Libertad sin el reloj biológico
A diferencia de cuando tenían 30 o 40 años, estas mujeres ya no cargan con el miedo al embarazo ni con la presión social de casarse o formar familia. Esta libertad biológica y social les permite experimentar sin las consecuencias que habrían enfrentado décadas atrás.
Los datos médicos respaldan los beneficios de mantener vida íntima activa. Según el Journal of Sexual Medicine, las mujeres que lo hacen después de los 60 presentan menores niveles de depresión y ansiedad. La intimidad, en cualquiera de sus formas, ayuda a contrarrestar el aislamiento social y mejora la calidad de vida.

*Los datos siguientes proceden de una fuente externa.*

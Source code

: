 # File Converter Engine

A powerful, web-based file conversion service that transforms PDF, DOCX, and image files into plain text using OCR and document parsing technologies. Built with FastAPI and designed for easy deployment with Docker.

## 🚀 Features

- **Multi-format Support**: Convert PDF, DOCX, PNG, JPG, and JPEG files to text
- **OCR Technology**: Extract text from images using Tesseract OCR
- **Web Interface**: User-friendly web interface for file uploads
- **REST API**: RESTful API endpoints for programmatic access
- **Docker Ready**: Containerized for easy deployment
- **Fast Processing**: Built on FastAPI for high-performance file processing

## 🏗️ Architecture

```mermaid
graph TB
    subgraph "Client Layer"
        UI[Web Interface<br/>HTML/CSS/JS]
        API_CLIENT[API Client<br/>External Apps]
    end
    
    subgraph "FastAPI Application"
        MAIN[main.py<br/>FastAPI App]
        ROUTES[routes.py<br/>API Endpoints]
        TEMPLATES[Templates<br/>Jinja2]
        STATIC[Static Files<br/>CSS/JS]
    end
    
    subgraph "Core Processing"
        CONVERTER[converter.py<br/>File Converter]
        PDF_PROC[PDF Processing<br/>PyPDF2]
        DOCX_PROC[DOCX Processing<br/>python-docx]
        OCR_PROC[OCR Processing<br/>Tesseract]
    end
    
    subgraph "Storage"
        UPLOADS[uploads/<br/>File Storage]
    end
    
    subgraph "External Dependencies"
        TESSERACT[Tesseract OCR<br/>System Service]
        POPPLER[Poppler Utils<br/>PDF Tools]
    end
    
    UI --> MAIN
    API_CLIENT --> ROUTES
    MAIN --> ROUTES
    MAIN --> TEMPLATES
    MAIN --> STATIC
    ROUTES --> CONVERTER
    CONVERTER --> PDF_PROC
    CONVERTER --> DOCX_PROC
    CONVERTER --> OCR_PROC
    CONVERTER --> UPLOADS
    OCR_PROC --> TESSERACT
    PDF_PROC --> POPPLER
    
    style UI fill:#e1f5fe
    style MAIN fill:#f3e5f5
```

La médica gerontóloga Andrea Cassi señala que cuando sus pacientes “se dan cuenta de que con la edad se puede mejorar la sexualidad, renace el deseo y echan mano a la imaginación para procurarse placer mutuo”. Y eso, añade, no requiere necesariamente de una pareja estable.
El silencio que se rompe
Lo más significativo de este fenómeno no es que estas mujeres tengan vida íntima activa, sino que empiezan a hablarlo. En grupos de amigas, en clases de yoga, en conversaciones de café, el tema deja de ser tabú. Se comparten experiencias, recomendaciones y, sobre todo, la certeza de que no están solas en este proceso.
El cambio generacional es evidente. Mientras que sus madres cargaron con la culpa y el silencio hasta el final de sus días, ellas están decidiendo que la última etapa de su vida será vivida en sus propios términos. Sin pedir permiso, sin dar explicaciones.
Como escribió el poeta uruguayo Mario Benedetti: “El amor es el único territorio donde envejecer no significa deteriorarse, sino profundizarse.” Estas mujeres están demostrando que no hace falta amor romántico para esa profundidad. A veces basta con la libertad de elegir y la certeza de que el deseo no tiene fecha de caducidad.
Los derechos afectivos no envejecen. Las mujeres que los reclaman después de los 60 simplemente están viviendo, por primera vez, sin culpa.